_TASK DETAILS_
All lines from the one with "[^Townsend]: M. Townsend, H." through the close of the records below are to be set down exactly, and no others.
START MATERIAL FOR THIS TASK
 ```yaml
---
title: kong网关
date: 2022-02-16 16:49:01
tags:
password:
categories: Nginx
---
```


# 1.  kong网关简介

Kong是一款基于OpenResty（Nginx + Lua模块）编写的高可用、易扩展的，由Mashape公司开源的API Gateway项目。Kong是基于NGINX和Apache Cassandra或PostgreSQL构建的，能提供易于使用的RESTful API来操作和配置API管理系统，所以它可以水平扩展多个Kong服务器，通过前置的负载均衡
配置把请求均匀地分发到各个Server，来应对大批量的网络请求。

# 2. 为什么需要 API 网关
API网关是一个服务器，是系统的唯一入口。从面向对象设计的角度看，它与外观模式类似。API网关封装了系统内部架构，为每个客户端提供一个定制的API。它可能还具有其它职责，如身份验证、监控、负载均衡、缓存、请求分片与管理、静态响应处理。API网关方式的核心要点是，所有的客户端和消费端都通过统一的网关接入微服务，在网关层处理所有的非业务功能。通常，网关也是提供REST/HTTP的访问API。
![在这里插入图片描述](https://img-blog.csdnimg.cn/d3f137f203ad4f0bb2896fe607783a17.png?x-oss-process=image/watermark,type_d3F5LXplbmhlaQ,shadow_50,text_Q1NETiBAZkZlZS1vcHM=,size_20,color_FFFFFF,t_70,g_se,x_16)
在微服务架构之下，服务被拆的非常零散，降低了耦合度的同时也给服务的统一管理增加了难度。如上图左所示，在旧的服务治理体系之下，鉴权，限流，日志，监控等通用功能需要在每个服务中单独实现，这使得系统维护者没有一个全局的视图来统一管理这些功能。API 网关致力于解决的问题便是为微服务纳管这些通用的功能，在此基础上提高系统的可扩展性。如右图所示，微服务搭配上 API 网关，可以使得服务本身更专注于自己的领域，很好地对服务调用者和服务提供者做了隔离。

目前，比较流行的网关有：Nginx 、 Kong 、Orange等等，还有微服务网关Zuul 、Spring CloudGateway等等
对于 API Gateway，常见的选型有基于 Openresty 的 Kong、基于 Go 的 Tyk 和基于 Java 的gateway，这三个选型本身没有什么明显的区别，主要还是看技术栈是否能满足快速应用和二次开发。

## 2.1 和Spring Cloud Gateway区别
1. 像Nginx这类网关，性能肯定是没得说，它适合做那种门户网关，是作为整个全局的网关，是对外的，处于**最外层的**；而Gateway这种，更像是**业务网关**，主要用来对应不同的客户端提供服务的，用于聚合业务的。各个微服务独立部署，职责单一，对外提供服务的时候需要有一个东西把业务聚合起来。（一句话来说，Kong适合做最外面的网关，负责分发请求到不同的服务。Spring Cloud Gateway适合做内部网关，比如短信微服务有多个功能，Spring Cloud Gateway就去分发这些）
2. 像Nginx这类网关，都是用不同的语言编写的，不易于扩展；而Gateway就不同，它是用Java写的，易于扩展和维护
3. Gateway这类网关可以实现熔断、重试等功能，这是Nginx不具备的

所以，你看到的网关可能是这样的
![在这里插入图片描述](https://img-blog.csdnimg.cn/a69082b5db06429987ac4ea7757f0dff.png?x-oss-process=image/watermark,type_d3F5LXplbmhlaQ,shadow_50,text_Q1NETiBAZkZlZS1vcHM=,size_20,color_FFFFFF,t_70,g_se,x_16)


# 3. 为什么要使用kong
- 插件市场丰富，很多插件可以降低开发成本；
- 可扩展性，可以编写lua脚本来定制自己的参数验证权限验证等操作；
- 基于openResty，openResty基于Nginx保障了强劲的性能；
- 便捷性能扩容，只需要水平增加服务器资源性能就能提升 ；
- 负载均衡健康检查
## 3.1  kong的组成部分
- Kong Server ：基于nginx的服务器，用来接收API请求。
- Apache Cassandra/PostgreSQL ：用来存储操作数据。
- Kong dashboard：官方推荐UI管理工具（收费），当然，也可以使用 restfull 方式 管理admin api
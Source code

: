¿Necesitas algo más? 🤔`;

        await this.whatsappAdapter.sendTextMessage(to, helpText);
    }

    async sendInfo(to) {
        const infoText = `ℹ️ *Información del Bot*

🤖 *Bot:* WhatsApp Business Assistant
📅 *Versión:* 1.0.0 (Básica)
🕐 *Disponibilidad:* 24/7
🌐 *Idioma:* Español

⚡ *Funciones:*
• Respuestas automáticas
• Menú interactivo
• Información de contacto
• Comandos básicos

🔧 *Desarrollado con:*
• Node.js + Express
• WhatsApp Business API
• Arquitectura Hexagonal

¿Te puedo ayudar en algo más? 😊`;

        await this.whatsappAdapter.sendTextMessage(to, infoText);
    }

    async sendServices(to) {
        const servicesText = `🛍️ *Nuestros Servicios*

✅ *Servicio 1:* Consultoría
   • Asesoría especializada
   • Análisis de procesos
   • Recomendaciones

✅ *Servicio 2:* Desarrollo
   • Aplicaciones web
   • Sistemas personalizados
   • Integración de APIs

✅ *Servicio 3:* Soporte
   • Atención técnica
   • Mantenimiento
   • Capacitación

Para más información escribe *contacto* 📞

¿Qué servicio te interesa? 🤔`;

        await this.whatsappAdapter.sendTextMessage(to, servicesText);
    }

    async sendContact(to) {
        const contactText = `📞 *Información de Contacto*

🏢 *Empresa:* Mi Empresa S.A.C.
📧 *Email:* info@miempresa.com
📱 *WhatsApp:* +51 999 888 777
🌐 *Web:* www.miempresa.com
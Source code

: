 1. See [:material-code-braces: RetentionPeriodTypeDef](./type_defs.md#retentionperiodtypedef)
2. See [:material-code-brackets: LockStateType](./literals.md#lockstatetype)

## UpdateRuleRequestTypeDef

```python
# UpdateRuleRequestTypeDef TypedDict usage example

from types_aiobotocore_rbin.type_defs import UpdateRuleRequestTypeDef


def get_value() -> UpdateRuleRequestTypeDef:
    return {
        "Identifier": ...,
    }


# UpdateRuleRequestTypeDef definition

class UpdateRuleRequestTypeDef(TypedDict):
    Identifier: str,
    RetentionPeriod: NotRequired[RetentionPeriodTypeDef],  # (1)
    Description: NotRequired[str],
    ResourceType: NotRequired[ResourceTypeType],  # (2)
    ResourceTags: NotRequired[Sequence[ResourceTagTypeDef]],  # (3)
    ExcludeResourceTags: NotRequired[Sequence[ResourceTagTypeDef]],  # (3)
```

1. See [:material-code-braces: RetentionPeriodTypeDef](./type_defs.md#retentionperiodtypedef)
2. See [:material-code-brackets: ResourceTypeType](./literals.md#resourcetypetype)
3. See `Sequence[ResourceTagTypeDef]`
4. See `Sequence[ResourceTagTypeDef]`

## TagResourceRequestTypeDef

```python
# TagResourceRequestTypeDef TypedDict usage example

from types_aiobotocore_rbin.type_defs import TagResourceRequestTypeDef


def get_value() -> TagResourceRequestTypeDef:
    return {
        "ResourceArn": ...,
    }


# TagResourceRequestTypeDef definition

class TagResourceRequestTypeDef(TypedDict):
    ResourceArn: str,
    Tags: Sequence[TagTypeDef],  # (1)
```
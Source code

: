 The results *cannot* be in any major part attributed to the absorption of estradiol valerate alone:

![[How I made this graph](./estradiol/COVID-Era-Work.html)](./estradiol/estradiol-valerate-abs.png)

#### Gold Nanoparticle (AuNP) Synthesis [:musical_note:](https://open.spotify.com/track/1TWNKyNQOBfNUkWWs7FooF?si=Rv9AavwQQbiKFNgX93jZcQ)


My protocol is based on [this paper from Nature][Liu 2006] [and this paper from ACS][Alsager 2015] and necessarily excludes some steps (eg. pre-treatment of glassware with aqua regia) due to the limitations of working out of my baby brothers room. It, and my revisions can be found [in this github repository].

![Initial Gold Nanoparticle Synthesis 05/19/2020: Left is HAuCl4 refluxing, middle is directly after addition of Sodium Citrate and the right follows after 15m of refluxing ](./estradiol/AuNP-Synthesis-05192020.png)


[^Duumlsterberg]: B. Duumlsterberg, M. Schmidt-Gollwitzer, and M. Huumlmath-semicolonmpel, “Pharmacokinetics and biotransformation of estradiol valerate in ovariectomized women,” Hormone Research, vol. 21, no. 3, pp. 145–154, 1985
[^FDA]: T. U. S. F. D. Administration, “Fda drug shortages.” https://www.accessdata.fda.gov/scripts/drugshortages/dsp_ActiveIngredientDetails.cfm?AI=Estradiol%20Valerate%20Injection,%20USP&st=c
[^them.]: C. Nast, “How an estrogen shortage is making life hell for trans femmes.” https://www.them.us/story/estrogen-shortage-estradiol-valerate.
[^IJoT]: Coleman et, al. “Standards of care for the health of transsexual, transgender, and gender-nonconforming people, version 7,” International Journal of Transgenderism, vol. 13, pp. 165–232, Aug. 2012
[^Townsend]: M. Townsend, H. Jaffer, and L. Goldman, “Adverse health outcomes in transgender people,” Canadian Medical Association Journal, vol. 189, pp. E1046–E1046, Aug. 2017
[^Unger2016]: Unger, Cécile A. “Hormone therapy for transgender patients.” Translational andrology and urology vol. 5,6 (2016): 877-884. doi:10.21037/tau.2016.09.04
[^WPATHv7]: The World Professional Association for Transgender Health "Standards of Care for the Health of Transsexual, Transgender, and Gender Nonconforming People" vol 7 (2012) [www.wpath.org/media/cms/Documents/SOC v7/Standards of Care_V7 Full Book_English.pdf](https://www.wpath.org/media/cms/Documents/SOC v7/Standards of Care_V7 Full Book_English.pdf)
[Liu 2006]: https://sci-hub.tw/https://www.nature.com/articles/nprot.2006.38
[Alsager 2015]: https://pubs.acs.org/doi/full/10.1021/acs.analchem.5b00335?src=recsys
END MATERIAL FOR THIS TASK
_EXERCISE OUTPUT_
[^Townsend]: M. Townsend, H. Jaffer, and L. Goldman, “Adverse health outcomes in transgender people,” Canadian Medical Association Journal, vol. 189, pp. E1046–E1046, Aug. 2017
[^Unger2016]: Unger, Cécile A. “Hormone therapy for transgender patients.” Translational andrology and urology vol. 5,6 (2016): 877-884. doi:10.21037/tau.2016.09.04
[^WPATHv7]: The World Professional Association for Transgender Health "Standards of Care for the Health of Transsexual, Transgender, and Gender Nonconforming People" vol 7 (2012) [www.wpath.org/media/cms/Documents/SOC v7/Standards of Care_V7 Full Book_English.pdf](https://www.wpath.org/media/cms/Documents/SOC v7/Standards of Care_V7 Full Book_English.pdf)
[Liu 2006]: https://sci-hub.tw/https://www.nature.com/articles/nprot.2006.38
[Alsager 2015]: https://pubs.acs.org/doi/full/10.1021/acs.analchem.5b00335?src=recsys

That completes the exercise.